Hacia la mitad de la película la directora hace intervenir en ella a un pintor de Pamplona, residente en Soria, casi invidente, lo que no le impide realizar aquello que siente como la vida misma, pintar. Se trata de Pello Azketa a quien sobrecoge contemplar viendo con las manos el grueso y rugoso tronco del olmo transplantado desde la plaza (“aquí a veces nos quedábamos hablando hasta las cuatro de la madrugada”, dice una vecina), hacia la parte delantera del palacio. También se mostrará Pello dando vida al paisaje que impregna la película, el de la infancia de Mercedes Álvarez.

Pasan los protagonistas por la pantalla, hablando con acierto sobre lo humano y lo divino, sobre Bush y la guerra de Irak –“a destruir es a lo que van”; sobre el carbonero de Magaña, muerto en el monte por gentes vestidas de azul, durante la Guerra Civil, mientras pescaba y enterrado por aquellos que lo recordaban todavía ante el objetivo de la directora; o de cosas de la casa y de la familia ante la lumbre baja.

Como la acción transcurre a lo largo de un año, las estaciones se suceden, los ganados salen y entran, la nieve cubre los montes, las calles, las casas. A veces, los hombres juegan a la tanguilla y las mujeres acuden a la iglesia para rezar el rosario, previo toque de la campanera.
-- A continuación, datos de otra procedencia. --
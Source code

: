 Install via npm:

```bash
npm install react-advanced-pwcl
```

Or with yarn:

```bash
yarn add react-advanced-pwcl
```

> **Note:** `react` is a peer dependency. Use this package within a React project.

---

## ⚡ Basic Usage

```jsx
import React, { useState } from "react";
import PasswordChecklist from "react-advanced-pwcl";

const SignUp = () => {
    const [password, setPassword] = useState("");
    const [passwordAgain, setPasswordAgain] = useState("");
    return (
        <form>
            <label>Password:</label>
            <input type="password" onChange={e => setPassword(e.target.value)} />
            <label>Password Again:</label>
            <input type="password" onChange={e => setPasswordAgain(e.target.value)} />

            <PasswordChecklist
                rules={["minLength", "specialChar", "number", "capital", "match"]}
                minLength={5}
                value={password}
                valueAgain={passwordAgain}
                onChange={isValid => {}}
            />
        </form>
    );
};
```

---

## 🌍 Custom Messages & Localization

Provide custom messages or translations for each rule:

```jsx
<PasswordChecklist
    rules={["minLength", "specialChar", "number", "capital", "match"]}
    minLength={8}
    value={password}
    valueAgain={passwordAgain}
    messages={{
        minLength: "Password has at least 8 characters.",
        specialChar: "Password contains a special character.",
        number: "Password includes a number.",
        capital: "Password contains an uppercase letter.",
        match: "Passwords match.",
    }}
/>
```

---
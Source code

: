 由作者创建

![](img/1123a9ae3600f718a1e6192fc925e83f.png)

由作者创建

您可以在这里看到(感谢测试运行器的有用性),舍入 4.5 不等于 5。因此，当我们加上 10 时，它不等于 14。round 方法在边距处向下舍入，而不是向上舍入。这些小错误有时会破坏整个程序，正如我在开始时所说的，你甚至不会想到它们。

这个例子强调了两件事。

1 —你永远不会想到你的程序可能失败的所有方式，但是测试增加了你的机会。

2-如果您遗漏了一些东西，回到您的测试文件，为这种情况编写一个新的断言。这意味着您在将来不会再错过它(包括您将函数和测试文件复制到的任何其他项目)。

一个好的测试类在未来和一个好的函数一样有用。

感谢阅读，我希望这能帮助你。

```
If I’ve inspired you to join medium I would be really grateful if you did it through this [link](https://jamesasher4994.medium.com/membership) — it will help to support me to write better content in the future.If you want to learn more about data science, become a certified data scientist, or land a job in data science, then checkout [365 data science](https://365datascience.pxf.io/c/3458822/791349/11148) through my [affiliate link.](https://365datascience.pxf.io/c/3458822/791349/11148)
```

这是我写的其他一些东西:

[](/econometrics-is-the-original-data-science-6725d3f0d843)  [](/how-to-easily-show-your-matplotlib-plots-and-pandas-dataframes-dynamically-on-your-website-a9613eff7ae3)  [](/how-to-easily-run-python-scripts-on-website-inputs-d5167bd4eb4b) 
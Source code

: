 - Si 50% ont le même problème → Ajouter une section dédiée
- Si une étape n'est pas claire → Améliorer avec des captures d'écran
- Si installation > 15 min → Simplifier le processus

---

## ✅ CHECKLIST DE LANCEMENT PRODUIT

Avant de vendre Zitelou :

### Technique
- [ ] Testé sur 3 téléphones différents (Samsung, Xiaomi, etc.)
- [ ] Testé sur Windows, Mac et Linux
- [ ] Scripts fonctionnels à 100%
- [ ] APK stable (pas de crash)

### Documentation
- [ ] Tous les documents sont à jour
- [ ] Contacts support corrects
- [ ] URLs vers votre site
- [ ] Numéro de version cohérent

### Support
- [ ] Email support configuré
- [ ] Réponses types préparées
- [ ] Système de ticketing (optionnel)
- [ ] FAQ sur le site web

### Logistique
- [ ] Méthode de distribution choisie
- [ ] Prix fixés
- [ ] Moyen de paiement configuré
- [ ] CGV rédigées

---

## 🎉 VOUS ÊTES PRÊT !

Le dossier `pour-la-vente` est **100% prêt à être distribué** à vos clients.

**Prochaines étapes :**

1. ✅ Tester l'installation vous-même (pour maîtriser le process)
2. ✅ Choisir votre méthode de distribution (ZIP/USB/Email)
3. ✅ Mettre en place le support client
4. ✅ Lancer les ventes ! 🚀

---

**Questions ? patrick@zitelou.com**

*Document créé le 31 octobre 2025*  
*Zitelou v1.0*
Estando en esas, y siendo época de elecciones, aparecen los vehículos de los dos partidos políticos mayoritarios a disputarse los votos de los de Aldealseñor, como en las primeras elecciones se disputaban el del señor Cayo. “¿Qué nos han traído?”, pregunta un vecino a otro “Caramelos, globos y condones”.

Y ya casi al final la marca de los tiempos, la amigable conversación entre el atleta de Tánger, que pasa corriendo desde Carrascosa a Aldealseñor, ida y vuelta, y se detiene a pegar la hebra con el pastor marroquí, de Casablanca.

La película, que ha recibido numerosos premios, resulta entrañable. La actualidad de Aldealseñor –que existe, como la pequeña fábrica de embutidos o las nuevas edificaciones de dudoso gusto y armonía con el entorno rural- es, pienso que voluntariamente, olvidada. Eso, pertenece a un futuro efímero, alejado de la esencia de un pueblo rural. Tal vez desaparecerá antes que Antonino, Silvano, Crispina... Pero, si permanece, no será Aldealseñor, será un barrio anexo de cuatro o cinco edificaciones de obra vista y pizarra. Lo que Mercedes Álvarez quiere certificar en El cielo gira, es la desaparición del mundo rural como tal, de los rebaños por las cumbres, de la lumbre baja, de las hacenderas, las iluminarias, los mayos y las albadas. De las conversaciones debajo del olmo hasta las cuatro de la madrugada.